At the helm is Elizabeth Dulau as Eliot who brings a captivating fortitude to the role.

The opening scenes are surprising in tone: a 19th century comedy of manners featuring characters who verge on caricature and ‘The Woman Question’ with society’s reluctance to grant women educational or professional equality its focus.

In a stuffy drawing-room, Eliot entertains her liberal-minded neighbours the Brays, Cara [Rebecca Scroggs] and Charles [Tom Espiner], along with the French mesmerist Monsieur Lafontaine [James Staddon].

Eliot lies prostrate on an armchair being ‘cured’ of headaches by Lafontaine, when hapless suitor, Horace Garfield [a fictitious character, played with gusto by Jonnie Broadbent], arrives.

Eliot’s conservative brother [Jolyon Coy] favours the match but her straight-talking, land agent father [Game of Thrones’ Owen Teale, endearingly gruff] cuts through social pretentions, declaring Garfield may as well propose to some horses.

Sarah Woodward, as repressed houseguest Maria, brings an enjoyable froideur to the mix.

Elizabeth Dulau as Mary Ann Evans in Bird Grove at Hampstead Theatre (Image: Johan Persson)

What unfolds is essentially a drama about a mutually doting father and daughter; a relationship subsequently riven by Eliot’s rejection of religion.

As positions become insurmountable, Kaye’s writing becomes a tad laboured and debate driven. The tone shifts again in the final stretch as Eliot deals with the pain of her father’s death and his unjust will.

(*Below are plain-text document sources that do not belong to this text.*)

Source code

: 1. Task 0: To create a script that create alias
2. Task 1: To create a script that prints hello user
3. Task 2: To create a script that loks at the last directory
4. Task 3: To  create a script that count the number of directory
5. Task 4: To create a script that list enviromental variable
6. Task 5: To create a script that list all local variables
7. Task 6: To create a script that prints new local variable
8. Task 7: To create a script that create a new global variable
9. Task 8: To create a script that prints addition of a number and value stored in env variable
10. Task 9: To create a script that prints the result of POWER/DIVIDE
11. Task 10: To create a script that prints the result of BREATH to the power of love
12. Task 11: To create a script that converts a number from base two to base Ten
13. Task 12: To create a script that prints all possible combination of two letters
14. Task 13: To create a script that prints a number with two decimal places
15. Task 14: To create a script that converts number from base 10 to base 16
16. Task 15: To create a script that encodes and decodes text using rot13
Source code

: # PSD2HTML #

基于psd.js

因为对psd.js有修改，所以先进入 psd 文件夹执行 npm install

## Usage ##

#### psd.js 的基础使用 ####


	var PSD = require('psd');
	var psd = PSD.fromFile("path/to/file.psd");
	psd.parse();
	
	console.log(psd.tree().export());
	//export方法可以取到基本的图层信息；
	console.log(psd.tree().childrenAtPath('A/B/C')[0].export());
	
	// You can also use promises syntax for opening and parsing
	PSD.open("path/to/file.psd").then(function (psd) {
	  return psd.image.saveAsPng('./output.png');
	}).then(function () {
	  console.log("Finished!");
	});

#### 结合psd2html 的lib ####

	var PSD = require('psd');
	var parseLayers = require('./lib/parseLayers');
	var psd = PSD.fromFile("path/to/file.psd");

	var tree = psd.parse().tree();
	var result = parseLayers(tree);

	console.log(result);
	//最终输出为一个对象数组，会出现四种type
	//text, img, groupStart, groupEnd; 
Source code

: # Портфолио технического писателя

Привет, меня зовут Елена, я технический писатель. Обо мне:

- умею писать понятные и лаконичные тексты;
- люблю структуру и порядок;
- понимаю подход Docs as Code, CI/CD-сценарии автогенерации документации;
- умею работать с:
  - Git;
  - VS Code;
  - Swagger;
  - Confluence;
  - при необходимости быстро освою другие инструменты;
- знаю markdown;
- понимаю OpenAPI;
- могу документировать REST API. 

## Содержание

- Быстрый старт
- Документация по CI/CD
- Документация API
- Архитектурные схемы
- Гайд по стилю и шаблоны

The staging is exquisite. Sarah Beaton’s flexible set uses a revolve stage with minimal furniture and a backdrop suggesting a window and seasonal changes through washes of delicate lighting.

The repeated use of a ghostly blue is deployed to conjure the characters’ social suffocation.

Dialogue is oft-times brilliantly cadenced so it’s odd when overstatement about creative desires surfaces: ‘I am determined’ or ‘I must read,’ decrees Eliot.

Director Anna Ledwich binds together competing elements with pacing that’s precise and entertaining.

But it’s the quiet pain of the enduring love between Eliot and her father that lingers.

Bird Grove runs at Hampstead Theatre until March 21.